The following summarizes the number of the Company’s manufacturing plants by geographical location within indicated industry segments:

 

     U.S.      Canada      Australia      Mexico      Europe  

Truck

     4         1         1         1         3   

Other

     2         —           —           —           —     

 

ITEM 3. LEGAL PROCEEDINGS.

The Company and its subsidiaries are parties to various lawsuits incidental to the ordinary course of business. Management believes that the disposition of such lawsuits will not materially affect the Company’s business or financial condition.

In September 2010, the United Kingdom Office of Fair Trading (OFT) notified all major commercial vehicle manufacturers operating in the U.K., that it had commenced an investigation into whether such manufacturers agreed to set prices or limit supply of their commercial vehicles and spare parts.

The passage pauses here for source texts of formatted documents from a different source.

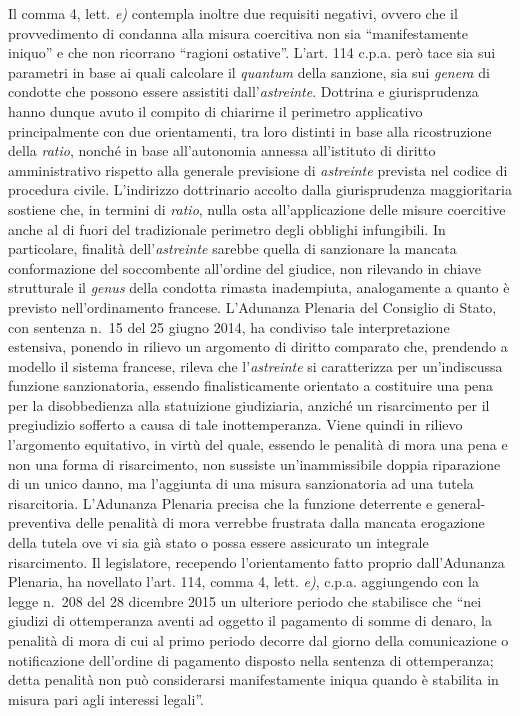 \documentclass[12pt,it,a4paper,]{report}
\begin{document}
Il comma 4, lett. \emph{e)} contempla inoltre due requisiti negativi,
ovvero che il provvedimento di condanna alla misura coercitiva non sia
``manifestamente iniquo'' e che non ricorrano ``ragioni ostative''.
L'art. 114 c.p.a. però tace sia sui parametri in base ai quali calcolare
il \emph{quantum} della sanzione, sia sui \emph{genera} di condotte che
possono essere assistiti dall'\emph{astreinte}. Dottrina e
giurisprudenza hanno dunque avuto il compito di chiarirne il perimetro
applicativo principalmente con due orientamenti, tra loro distinti in
base alla ricostruzione della \emph{ratio}, nonché in base all'autonomia
annessa all'istituto di diritto amministrativo rispetto alla generale
previsione di \emph{astreinte} prevista nel codice di procedura civile.
L'indirizzo dottrinario accolto dalla giurisprudenza maggioritaria
sostiene che, in termini di \emph{ratio}, nulla osta all'applicazione
delle misure coercitive anche al di fuori del tradizionale perimetro
degli obblighi infungibili. In particolare, finalità
dell'\emph{astreinte} sarebbe quella di sanzionare la mancata
conformazione del soccombente all'ordine del giudice, non rilevando in
chiave strutturale il \emph{genus} della condotta rimasta inadempiuta,
analogamente a quanto è previsto nell'ordinamento francese. L'Adunanza
Plenaria del Consiglio di Stato, con sentenza n.~15 del 25 giugno 2014,
ha condiviso tale interpretazione estensiva, ponendo in rilievo un
argomento di diritto comparato che, prendendo a modello il sistema
francese, rileva che l'\emph{astreinte} si caratterizza per
un'indiscussa funzione sanzionatoria, essendo finalisticamente orientato
a costituire una pena per la disobbedienza alla statuizione giudiziaria,
anziché un risarcimento per il pregiudizio sofferto a causa di tale
inottemperanza. Viene quindi in rilievo l'argomento equitativo, in virtù
del quale, essendo le penalità di mora una pena e non una forma di
risarcimento, non sussiste un'inammissibile doppia riparazione di un
unico danno, ma l'aggiunta di una misura sanzionatoria ad una tutela
risarcitoria. L'Adunanza Plenaria precisa che la funzione deterrente e
general-preventiva delle penalità di mora verrebbe frustrata dalla
mancata erogazione della tutela ove vi sia già stato o possa essere
assicurato un integrale risarcimento. Il legislatore, recependo
l'orientamento fatto proprio dall'Adunanza Plenaria, ha novellato l'art.
114, comma 4, lett. \emph{e)}, c.p.a. aggiungendo con la legge n.~208
del 28 dicembre 2015 un ulteriore periodo che stabilisce che ``nei
giudizi di ottemperanza aventi ad oggetto il pagamento di somme di
denaro, la penalità di mora di cui al primo periodo decorre dal giorno
della comunicazione o notificazione dell'ordine di pagamento disposto
nella sentenza di ottemperanza; detta penalità non può considerarsi
manifestamente iniqua quando è stabilita in misura pari agli interessi
legali''.
\end{document}
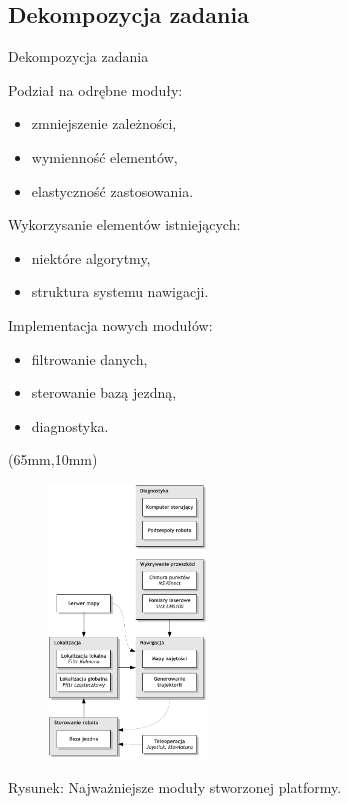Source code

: \documentclass[xcolor=x11names,compress]{beamer}
\renewcommand{\(}{\begin{columns}}
\renewcommand{\)}{\end{columns}}
\newcommand{\<}[1]{\begin{column}{#1}}
\renewcommand{\>}{\end{column}}
\begin{document}
\subsection{Dekompozycja zadania}
\begin{frame}{Dekompozycja zadania}

\alert{Podział na odrębne moduły:}
\begin{itemize}
\item zmniejszenie zależności,
\item wymienność elementów,
\item elastyczność zastosowania.
\end{itemize}

\vspace{.2cm}

\alert{Wykorzysanie elementów istniejących:}
\begin{itemize}
\item niektóre algorytmy,
\item struktura systemu nawigacji.
\end{itemize}

\vspace{.2cm}

\alert{Implementacja nowych modułów:}
\begin{itemize}
\item filtrowanie danych,
\item sterowanie bazą jezdną,
\item diagnostyka.
\end{itemize}

\begin{textblock*}{70mm}(65mm,10mm)%
    \begin{minipage}[l]{70mm}%

	\begin{figure}[h!]
    \centering
    \includegraphics[width=4.2cm]{../MSc/img/decomposition_vert}
    \end{figure}
    \end{minipage}
\end{textblock*}

\hspace{3.5cm} \scriptsize \alert{Rysunek:} Najważniejsze moduły stworzonej platformy.

\end{frame}
\end{document}
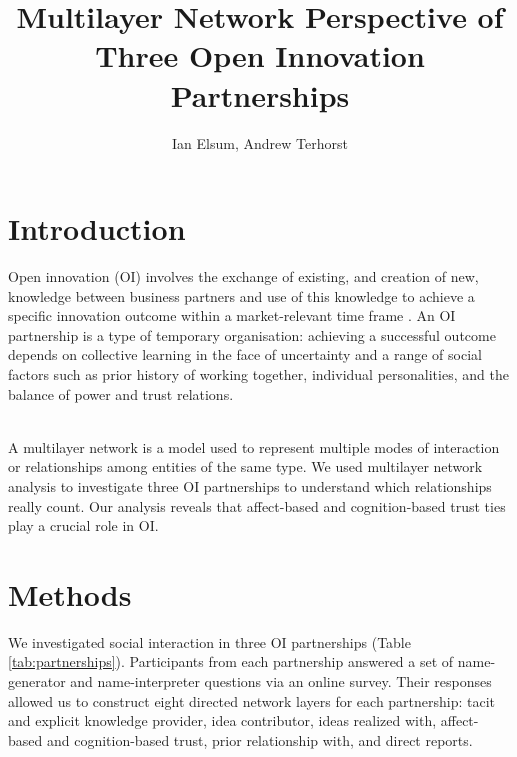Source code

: \documentclass[final]{beamer}
\title
[Sunbelt 2022 Conference, Cairns, Australia] %
{ %
Multilayer Network Perspective of Three Open Innovation Partnerships
}
\author{ %
Ian Elsum\inst{1,3}, Andrew Terhorst\inst{2}
}
\institute
[Very Large University] %
{
\inst{1} Swinburne University of Technology, Melbourne, Australia\\[0.3ex]
\inst{2} Commonwealth Scientific and Industrial Research Organisation, Hobart, Australia\\[0.3ex]
\inst{3} Australian National University, Canberra, Australia
}
\begin{document}
\begin{frame}[t]
\begin{multicols}{3}

\section{Introduction}

Open innovation (OI) involves the exchange of existing, and creation of new, knowledge between business partners and use of this knowledge to achieve a specific innovation outcome within a market-relevant time frame \cite{chesbrough2018value}. An OI partnership is a type of temporary organisation: achieving a successful outcome depends on collective learning in the face of uncertainty and a range of social factors such as prior history of working together, individual personalities, and the balance of power and trust relations.\\~\

A multilayer network is a model used to represent multiple modes of interaction or relationships among entities of the same type. We used multilayer network analysis to investigate three OI partnerships to understand which relationships really count. Our analysis reveals that affect-based and cognition-based trust ties play a crucial role in OI. 

\section{Methods}

We investigated social interaction in three OI partnerships (Table \ref{tab:partnerships}). Participants from each partnership answered a set of name-generator and name-interpreter questions via an online survey. Their responses allowed us to construct eight directed network layers for each partnership: tacit and explicit knowledge provider, idea contributor, ideas realized with, affect-based and cognition-based trust, prior relationship with, and direct reports.


\end{multicols}
\end{frame}
\end{document}
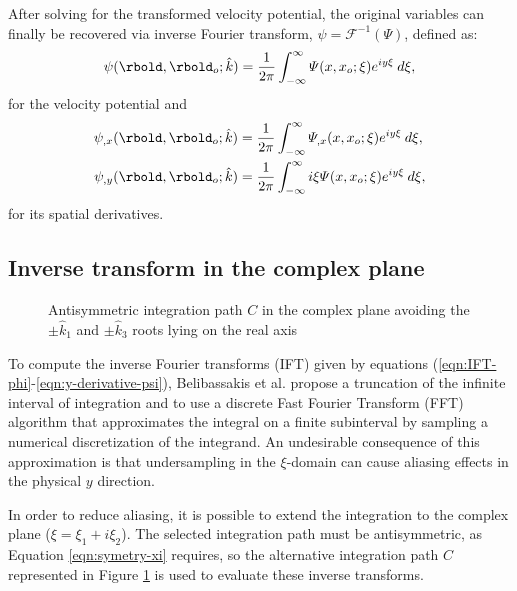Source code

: After solving for the transformed velocity potential, the original variables can finally be recovered via inverse Fourier transform, $\psi=\mathcal{F}^{-1}(\varPsi)$, defined as:
\begin{equation}
\label{eqn:IFT-phi}
\psi(\rbold,\rbold_o; \hat{k}) = \dfrac{1}{2\pi} \int_{-\infty}^{\infty} \varPsi (x,x_o;\xi) e^{ i y \xi} \: d\xi,
\end{equation}
%
for the velocity potential and
%
\begin{align}
\label{eqn:x-derivative-psi}
\psi_{,x}(\rbold,\rbold_o; \hat{k}) &=
\dfrac{1}{2\pi} \int_{-\infty}^{\infty} \varPsi_{,x} (x,x_o;\xi) e^{ i y \xi} \: d\xi, 
\\
\label{eqn:y-derivative-psi}
\psi_{,y}(\rbold,\rbold_o; \hat{k}) &=
\dfrac{1}{2\pi} \int_{-\infty}^{\infty} i\xi  \varPsi (x,x_o;\xi) e^{ i y \xi} \: d\xi,
\end{align}
for its spatial derivatives.

\subsection{Inverse transform in the complex plane}
\label{subsec:complex xi}
%
\begin{figure}
\centering
\def\svgwidth{0.9\columnwidth}

\caption{Antisymmetric integration path $C$ in the complex plane avoiding the $\pm\hat{k}_1$ and $\pm\hat{k}_3$ roots lying on the real axis}
\label{fig:IntegrationPath1}
\end{figure}
%

To compute the inverse Fourier transforms (IFT) given by equations (\ref{eqn:IFT-phi}-\ref{eqn:y-derivative-psi}), Belibassakis et al. \cite{Belibassakis2000,Belibassakis2004} propose a truncation of the infinite interval of integration and to use a discrete Fast Fourier Transform (FFT) algorithm that approximates the integral on a finite subinterval by sampling a numerical discretization of the integrand. An undesirable consequence of this approximation is that undersampling in the $\xi$-domain can cause aliasing effects in the physical $y$ direction.

In order to reduce aliasing, it is possible to extend the integration to the complex plane ($\xi=\xi_{1}+i\xi_{2}$). The selected integration path must be antisymmetric, as Equation \eqref{eqn:symetry-xi} requires, so the alternative integration path $C$ represented in Figure \ref{fig:IntegrationPath1} is used to evaluate these inverse transforms. 

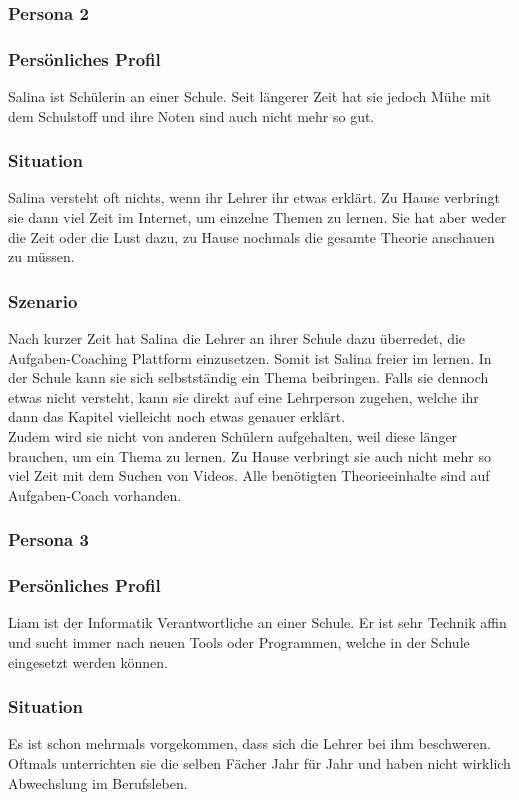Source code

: \subsubsection{Persona 2}
\subsubsection*{Persönliches Profil}
Salina ist Schülerin an einer Schule. Seit längerer Zeit hat sie jedoch Mühe mit dem Schulstoff und ihre Noten sind auch nicht mehr so gut.

\subsubsection*{Situation}
Salina versteht oft nichts, wenn ihr Lehrer ihr etwas erklärt. Zu Hause verbringt sie dann viel Zeit im Internet, um einzelne Themen zu lernen. Sie hat aber weder die Zeit oder die Lust dazu, zu Hause nochmals die gesamte Theorie anschauen zu müssen.

\subsubsection*{Szenario}
Nach kurzer Zeit hat Salina die Lehrer an ihrer Schule dazu überredet, die Aufgaben-Coaching Plattform einzusetzen. Somit ist Salina freier im lernen. In der Schule kann sie sich selbstständig ein Thema beibringen. Falls sie dennoch etwas nicht versteht, kann sie direkt auf eine Lehrperson zugehen, welche ihr dann das Kapitel vielleicht noch etwas genauer erklärt. \\
Zudem wird sie nicht von anderen Schülern aufgehalten, weil diese länger brauchen, um ein Thema zu lernen. Zu Hause verbringt sie auch nicht mehr so viel Zeit mit dem Suchen von Videos. Alle benötigten Theorieeinhalte sind auf Aufgaben-Coach vorhanden.

\subsubsection{Persona 3}
\subsubsection*{Persönliches Profil}
Liam ist der Informatik Verantwortliche an einer Schule. Er ist sehr Technik affin und sucht immer nach neuen Tools oder Programmen, welche in der Schule eingesetzt werden können.

\subsubsection*{Situation}
Es ist schon mehrmals vorgekommen, dass sich die Lehrer bei ihm beschweren. Oftmals unterrichten sie die selben Fächer Jahr für Jahr und haben nicht wirklich Abwechslung im Berufsleben. 

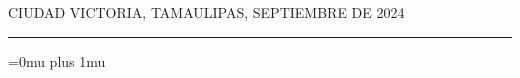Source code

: \documentclass[12pt]{article}
\renewcommand{\listalgorithmname}{Lista de algoritmos}
\newcommand{\HRule}{\rule{\linewidth}{0.25mm}}
\newcommand{\fechaPortada}               {Septiembre de 2024}
\newcommand{\iemph}[1]{\MakeTextUppercase{#1}}
\begin{document}
\begin{flushright}
\iemph{Ciudad Victoria, Tamaulipas, \fechaPortada}
\end{flushright}
\HRule 
\clearpage
\ClearWallPaper
\pagestyle{fancy}
%
%
%
\clearpage
{}
\renewcommand\contentsname{Índice}
\tableofcontents


\clearpage
{}
\setcounter{page}{1}
%

\clearpage
%

\clearpage


\clearpage


\clearpage


\clearpage


\clearpage


\clearpage





\clearpage
\Urlmuskip=0mu plus 1mu\relax
{} 
\printbibliography
 
\end{document}
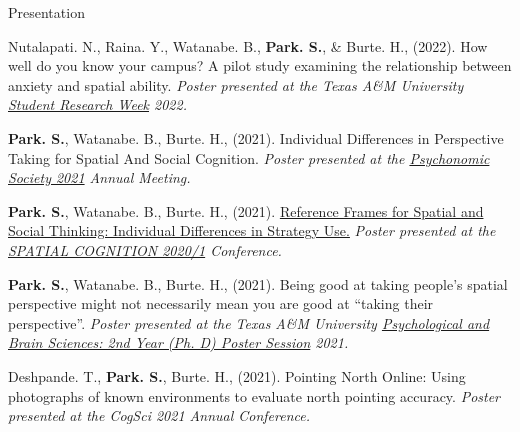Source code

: \documentclass{resume} %
\begin{document}
\begin{rSection}{Presentation}
\begin{hangingpar}
	\end{hangingpar}
	
	\begin{hangingpar}
		
		Nutalapati. N., Raina. Y., Watanabe. B., \textbf{Park. S.}, \& Burte. 
		H., (2022). 
		How well do you know your campus? A pilot study examining the 
		relationship between anxiety and spatial ability. 
		\em{Poster presented at the Texas A\&M University
			\href{https://srw.tamu.edu/}{Student Research Week} 2022.}
		
	\end{hangingpar}
	
	\begin{hangingpar}
		
		\textbf{Park. S.}, Watanabe. B., Burte. H., (2021). 
		Individual Differences in Perspective Taking for Spatial And Social Cognition. 
		\em{Poster presented at the
			\href{https://www.psychonomic.org/page/2021annualmeeting}{Psychonomic Society 2021} Annual Meeting.}
		
	\end{hangingpar}
	
	\begin{hangingpar}
		
		\textbf{Park. S.}, Watanabe. B., Burte. H., (2021). 
		\href{https://sc2020.lu.lv/wp-content/uploads/2021/08/spatialCog21Poster_SungjoonParkV2.pdf}{Reference Frames for Spatial and Social Thinking: 
			Individual Differences in Strategy Use.} 
		\em{Poster presented at the 
			\href{http://sc2020.lu.lv/}{SPATIAL COGNITION 2020/1} Conference.}
		
	\end{hangingpar}
	
	\begin{hangingpar}
		
		\textbf{Park. S.}, Watanabe. B., Burte. H., (2021). 
		Being good at taking people's spatial perspective might not necessarily 
		mean you are good at “taking their perspective”. 
		\em{Poster presented at the Texas A\&M University
			\href{https://sites.google.com/tamu.edu/2021-2nd-year-poster/home}{Psychological
				and Brain Sciences: 2nd Year (Ph. D) Poster Session} 2021.}
		
	\end{hangingpar}
	
	\begin{hangingpar}
		
		Deshpande. T., \textbf{Park. S.}, Burte. H., (2021). 
		Pointing North Online: Using photographs of known environments to 
		evaluate north pointing accuracy. 
		\em{Poster presented at the CogSci 2021 Annual Conference.}
		

\end{hangingpar}
\end{rSection}
\end{document}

The Company’s U.K. subsidiaries are cooperating fully with the OFT.

 

8


In January 2011, the European Union (EU) Competition Commission commenced an investigation of all major European commercial vehicle manufacturers, including subsidiaries of the Company, concerning whether such companies participated in agreements or concerted practices to coordinate their commercial policy in the EU. The Company’s subsidiaries are cooperating fully with the EU Competition Commission.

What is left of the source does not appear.